[Data entries]
--

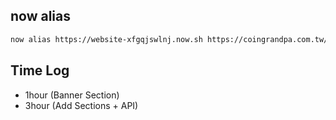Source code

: ## now alias
```sh
now alias https://website-xfgqjswlnj.now.sh https://coingrandpa.com.tw/
```

## Time Log
  - 1hour (Banner Section)
  - 3hour (Add Sections + API)
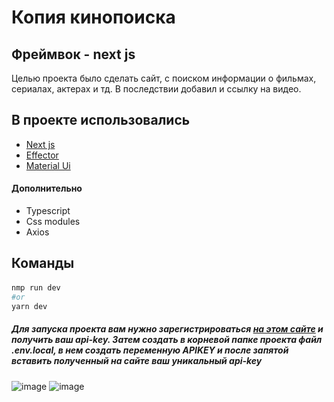 # Копия кинопоиска 
## Фреймвок - next js





Целью проекта было сделать сайт, с поиском информации о фильмах, сериалах, актерах и тд. 
В последствии добавил и ссылку на видео.

## В проекте использовались 
- [Next js](https://nextjs.org/)
- [Effector](https://effector.dev/)
- [Material Ui](https://mui.com/)

#### Дополнительно

- Typescript
- Css modules
- Axios










## Команды


####
```sh
nmp run dev
#or
yarn dev
```
##### Для запуска проекта вам нужно зарегистрироваться [на этом сайте](https://kinopoiskapiunofficial.tech/) и получить ваш api-key. Затем создать в корневой папке проекта файл .env.local, в нем создать переменную APIKEY и после запятой вставить полученный на сайте ваш уникальный api-key
![image](https://i.postimg.cc/d3JRBBcW/key.jpg)
![image](https://i.postimg.cc/6pyDX3Vz/env.jpg)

--

Instructions to follow. The entries above should be reproduced exactly, without their pictures.

Answer box.
Source code

: ## now alias
```sh
now alias https://website-xfgqjswlnj.now.sh https://coingrandpa.com.tw/
```

## Time Log
  - 1hour (Banner Section)
  - 3hour (Add Sections + API)
 # Копия кинопоиска 
## Фреймвок - next js





Целью проекта было сделать сайт, с поиском информации о фильмах, сериалах, актерах и тд. 
В последствии добавил и ссылку на видео.

## В проекте использовались 
- [Next js](https://nextjs.org/)
- [Effector](https://effector.dev/)
- [Material Ui](https://mui.com/)

#### Дополнительно

- Typescript
- Css modules
- Axios










## Команды


####
```sh
nmp run dev
#or
yarn dev
```
##### Для запуска проекта вам нужно зарегистрироваться [на этом сайте](https://kinopoiskapiunofficial.tech/) и получить ваш api-key. Затем создать в корневой папке проекта файл .env.local, в нем создать переменную APIKEY и после запятой вставить полученный на сайте ваш уникальный api-key
![image](https://i.postimg.cc/d3JRBBcW/key.jpg)
![image](https://i.postimg.cc/6pyDX3Vz/env.jpg)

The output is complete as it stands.